* [EXERCISE PROMPT]
What you produce should be every line from the data that includes "textwidth".

---

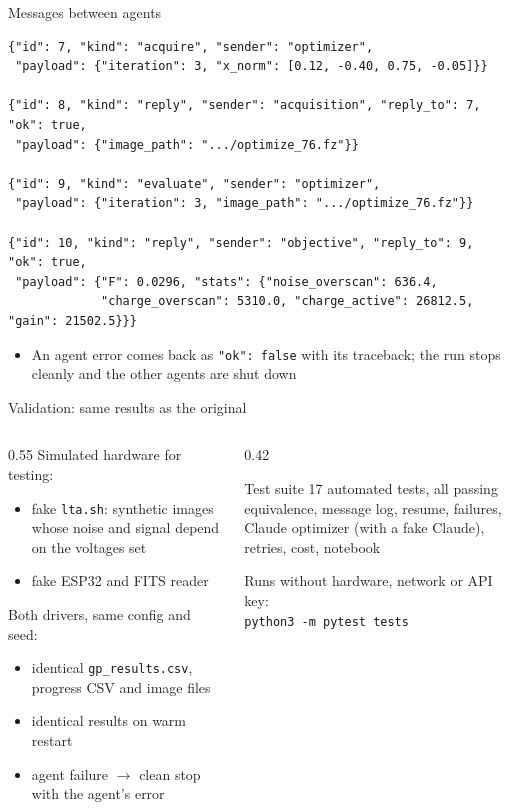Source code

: \documentclass[aspectratio=169,10pt]{beamer}
\begin{document}
\begin{frame}[fragile]{Messages between agents}
\begin{lstlisting}
{"id": 7, "kind": "acquire", "sender": "optimizer",
 "payload": {"iteration": 3, "x_norm": [0.12, -0.40, 0.75, -0.05]}}

{"id": 8, "kind": "reply", "sender": "acquisition", "reply_to": 7, "ok": true,
 "payload": {"image_path": ".../optimize_76.fz"}}

{"id": 9, "kind": "evaluate", "sender": "optimizer",
 "payload": {"iteration": 3, "image_path": ".../optimize_76.fz"}}

{"id": 10, "kind": "reply", "sender": "objective", "reply_to": 9, "ok": true,
 "payload": {"F": 0.0296, "stats": {"noise_overscan": 636.4,
             "charge_overscan": 5310.0, "charge_active": 26812.5, "gain": 21502.5}}}
\end{lstlisting}
  \small
  \begin{itemize}
    \item An agent error comes back as \texttt{"ok": false} with its traceback;
          the run stops cleanly and the other agents are shut down
  \end{itemize}
\end{frame}

\begin{frame}{Validation: same results as the original}
  \begin{columns}[T]
    \begin{column}{0.55\textwidth}
      Simulated hardware for testing:
      \begin{itemize}\small
        \item fake \texttt{lta.sh}: synthetic images whose noise and signal
              depend on the voltages set
        \item fake ESP32 and FITS reader
      \end{itemize}
      Both drivers, same config and seed:
      \begin{itemize}\small
        \item identical \texttt{gp\_results.csv}, progress CSV and image files
        \item identical results on warm restart
        \item agent failure $\rightarrow$ clean stop with the agent's error
      \end{itemize}
    \end{column}
    \begin{column}{0.42\textwidth}
      \begin{block}{Test suite}
        \small
        17 automated tests, all passing\\[1mm]
        equivalence, message log, resume, failures,
        Claude optimizer (with a fake Claude), retries, cost, notebook
      \end{block}
      \vspace{2mm}
      {\scriptsize Runs without hardware, network or API key:\\
       \texttt{python3 -m pytest tests}}
    \end{column}
  \end{columns}
\end{frame}
\end{document}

---

* [SOLUTION TO THIS TASK]
    \begin{column}{0.55\textwidth}
    \begin{column}{0.42\textwidth}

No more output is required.